Say only how many lines in the entries below contain the word "scenario".

----- Source data -----

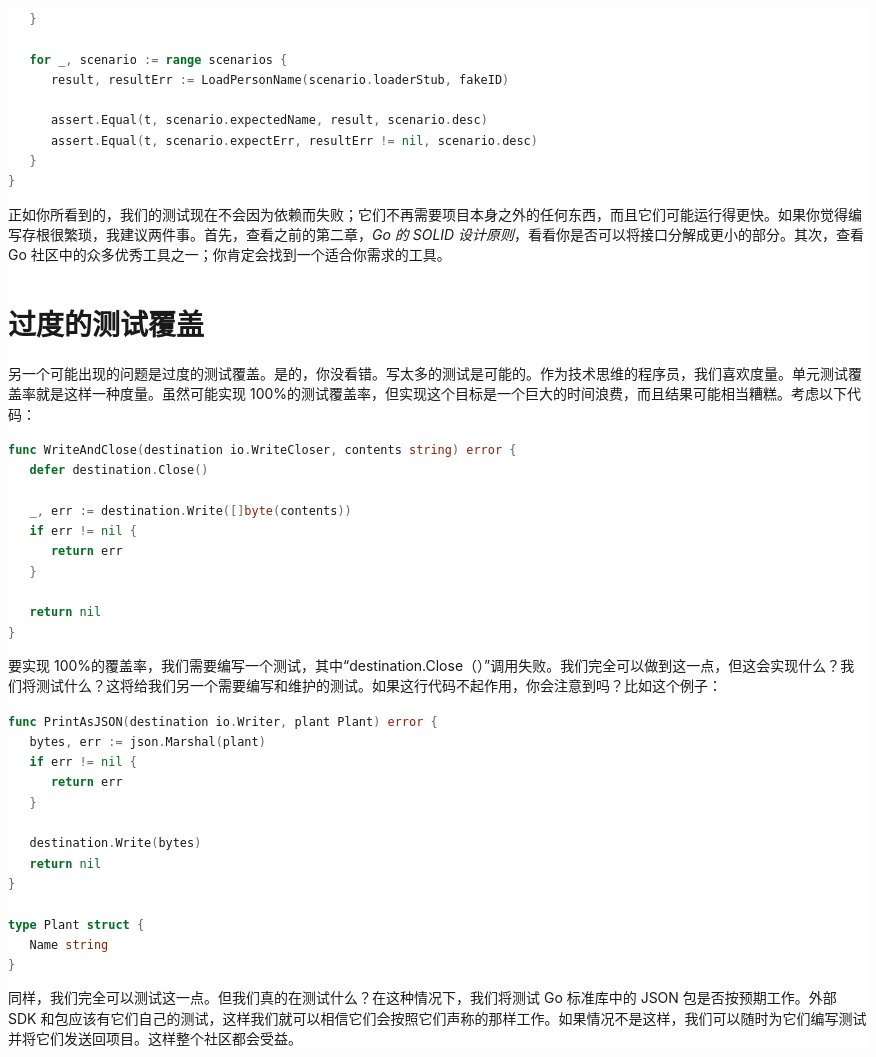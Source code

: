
 ```go
   }

   for _, scenario := range scenarios {
      result, resultErr := LoadPersonName(scenario.loaderStub, fakeID)

      assert.Equal(t, scenario.expectedName, result, scenario.desc)
      assert.Equal(t, scenario.expectErr, resultErr != nil, scenario.desc)
   }
}
```

正如你所看到的，我们的测试现在不会因为依赖而失败；它们不再需要项目本身之外的任何东西，而且它们可能运行得更快。如果你觉得编写存根很繁琐，我建议两件事。首先，查看之前的第二章，*Go 的 SOLID 设计原则*，看看你是否可以将接口分解成更小的部分。其次，查看 Go 社区中的众多优秀工具之一；你肯定会找到一个适合你需求的工具。

# 过度的测试覆盖

另一个可能出现的问题是过度的测试覆盖。是的，你没看错。写太多的测试是可能的。作为技术思维的程序员，我们喜欢度量。单元测试覆盖率就是这样一种度量。虽然可能实现 100%的测试覆盖率，但实现这个目标是一个巨大的时间浪费，而且结果可能相当糟糕。考虑以下代码：

```go
func WriteAndClose(destination io.WriteCloser, contents string) error {
   defer destination.Close()

   _, err := destination.Write([]byte(contents))
   if err != nil {
      return err
   }

   return nil 
}
```

要实现 100%的覆盖率，我们需要编写一个测试，其中“destination.Close（）”调用失败。我们完全可以做到这一点，但这会实现什么？我们将测试什么？这将给我们另一个需要编写和维护的测试。如果这行代码不起作用，你会注意到吗？比如这个例子：

```go
func PrintAsJSON(destination io.Writer, plant Plant) error {
   bytes, err := json.Marshal(plant)
   if err != nil {
      return err
   }

   destination.Write(bytes)
   return nil
}

type Plant struct {
   Name string
}
```

同样，我们完全可以测试这一点。但我们真的在测试什么？在这种情况下，我们将测试 Go 标准库中的 JSON 包是否按预期工作。外部 SDK 和包应该有它们自己的测试，这样我们就可以相信它们会按照它们声称的那样工作。如果情况不是这样，我们可以随时为它们编写测试并将它们发送回项目。这样整个社区都会受益。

-----

Output for this exercise:
4